Когда Гертруда предложила ему денег, он снова отрицательно покачал головой, хотя знал, что через день или два ему опять придется закладывать костюм.
— Ты пока держись подальше от Бернарда, — уговаривала его Гертруда. — Через несколько месяцев, если ты захочешь, он тебе даст место у себя: будешь разъезжать с фургоном. А если я тебе буду нужна, пришли за мной, и я всегда приду к тебе. Смотри, не забудь.
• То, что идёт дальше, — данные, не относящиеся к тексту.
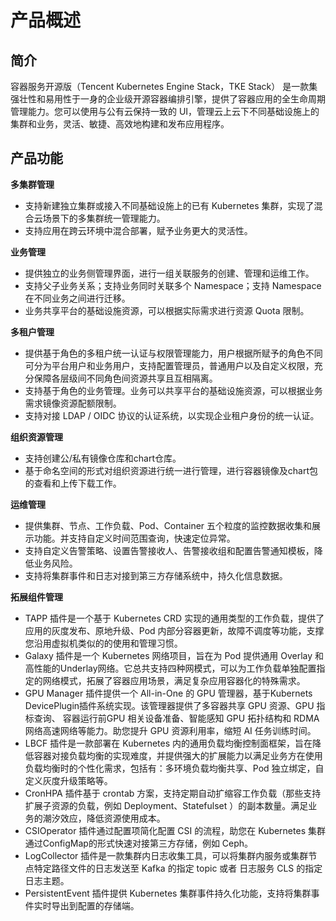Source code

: # 产品概述



## 简介

容器服务开源版（Tencent Kubernetes Engine Stack，TKE Stack） 是一款集强壮性和易用性于一身的企业级开源容器编排引擎，提供了容器应用的全生命周期管理能力。您可以使用与公有云保持一致的 UI，管理云上云下不同基础设施上的集群和业务，灵活、敏捷、高效地构建和发布应用程序。



## 产品功能

**多集群管理**

- 支持新建独立集群或接入不同基础设施上的已有 Kubernetes 集群，实现了混合云场景下的多集群统一管理能力。
- 支持应用在跨云环境中混合部署，赋予业务更大的灵活性。



**业务管理**

* 提供独立的业务侧管理界面，进行一组关联服务的创建、管理和运维工作。
* 支持父子业务关系；支持业务同时关联多个 Namespace；支持 Namespace 在不同业务之间进行迁移。
* 业务共享平台的基础设施资源，可以根据实际需求进行资源 Quota 限制。



**多租户管理**

- 提供基于角色的多租户统一认证与权限管理能力，用户根据所赋予的角色不同可分为平台用户和业务用户，支持配置管理员，普通用户以及自定义权限，充分保障各层级间不同角色间资源共享且互相隔离。
- 支持基于角色的业务管理。业务可以共享平台的基础设施资源，可以根据业务需求镜像资源配额限制。
- 支持对接 LDAP / OIDC 协议的认证系统，以实现企业租户身份的统一认证。



**组织资源管理**

- 支持创建公/私有镜像仓库和chart仓库。
- 基于命名空间的形式对组织资源进行统一进行管理，进行容器镜像及chart包的查看和上传下载工作。



**运维管理**

- 提供集群、节点、工作负载、Pod、Container 五个粒度的监控数据收集和展示功能。并支持自定义时间范围查询，快速定位异常。
- 支持自定义告警策略、设置告警接收人、告警接收组和配置告警通知模板，降低业务风险。
- 支持将集群事件和日志对接到第三方存储系统中，持久化信息数据。



**拓展组件管理**

- TAPP 插件是一个基于 Kubernetes CRD 实现的通用类型的工作负载，提供了应用的灰度发布、原地升级、Pod 内部分容器更新，故障不调度等功能，支撑您沿用虚拟机类似的的使用和管理习惯。
- Galaxy 插件是一个 Kubernetes 网络项目，旨在为 Pod 提供通用 Overlay 和高性能的Underlay网络。它总共支持四种网模式，可以为工作负载单独配置指定的网络模式，拓展了容器应用场景，满足复杂应用容器化的特殊需求。
- GPU Manager 插件提供一个 All-in-One 的 GPU 管理器，基于Kubernets DevicePlugin插件系统实现。该管理器提供了多容器共享 GPU 资源、GPU 指标查询、 容器运行前GPU 相关设备准备、智能感知 GPU 拓扑结构和 RDMA 网络高速网络等能力。助您提升 GPU 资源利用率，缩短 AI 任务训练时间。
- LBCF 插件是一款部署在 Kubernetes 内的通用负载均衡控制面框架，旨在降低容器对接负载均衡的实现难度，并提供强大的扩展能力以满足业务方在使用负载均衡时的个性化需求，包括有：多环境负载均衡共享、Pod 独立绑定，自定义灰度升级策略等。
- CronHPA 插件基于 crontab 方案，支持定期自动扩缩容工作负载（那些支持扩展子资源的负载，例如 Deployment、Statefulset ）的副本数量。满足业务的潮汐效应，降低资源使用成本。
- CSIOperator 插件通过配置项简化配置 CSI 的流程，助您在 Kubernetes 集群通过ConfigMap的形式快速对接第三方存储，例如 Ceph。
- LogCollector 插件是一款集群内日志收集工具，可以将集群内服务或集群节点特定路径文件的日志发送至 Kafka 的指定 topic 或者 日志服务 CLS 的指定日志主题。
- PersistentEvent 插件提供 Kubernetes 集群事件持久化功能，支持将集群事件实时导出到配置的存储端。
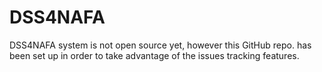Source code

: # DSS4NAFA
DSS4NAFA system is not open source yet, however this GitHub repo. has been set up in order to take advantage of the issues tracking features.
Она ушла, громко всхлипывая. У Мартина болезненно сжалось сердце при виде ее грузной фигуры и неуклюжей походки. Он смотрел ей вслед, и его вера в Ницше как будто поколебалась. Хорошо было говорить о классе рабов в отвлеченном смысле, но было не вполне приятно видеть пример этого рабства в своей же семье. А между тем, была ли на свете другая рабыня, которою так помыкали бы более сильные? Этот парадокс заставил его грустно усмехнуться. Какой же он последователь Ницше, если первый сентиментальный порыв или душевное волнение могли поколебать его мировоззрение. И поколебать чем же? Самой рабской моралью, — ведь на ней, в сущности, и была основана его жалость к сестре. Истинный сверхчеловек должен стоять выше жалости и сострадания. Жалость и сострадание — эти чувства зародились в подземельях, где ютились рабы; их породили муки и кровавый пот униженных и слабых.
Глава XL
Рассказ «Запоздалый» все еще лежал забытый у Мартина на столе. Все рукописи, некогда отправленные им в журналы, валялись теперь под столом, и только одна из них еще путешествовала, это была «Эфемерида» Бриссендена. Велосипед и черный костюм опять были заложены; за прокат пишущей машинки снова требовали денег. Но все это уже не трогало его. Он искал новых путей; и пока они не будут найдены, жизнь должна замереть.
По прошествии нескольких недель случилось то, чего он ждал. Он встретил Рут на улице. Правда, сопровождал ее брат Норман; правда также, они сделали вид, будто не замечают его, а затем Норман велел ему уйти.
— Если вы не оставите мою сестру в покое, я позову полицейского, — пригрозил Норман. — Она не желает с вами разговаривать; ваша назойливость — оскорбление для нее.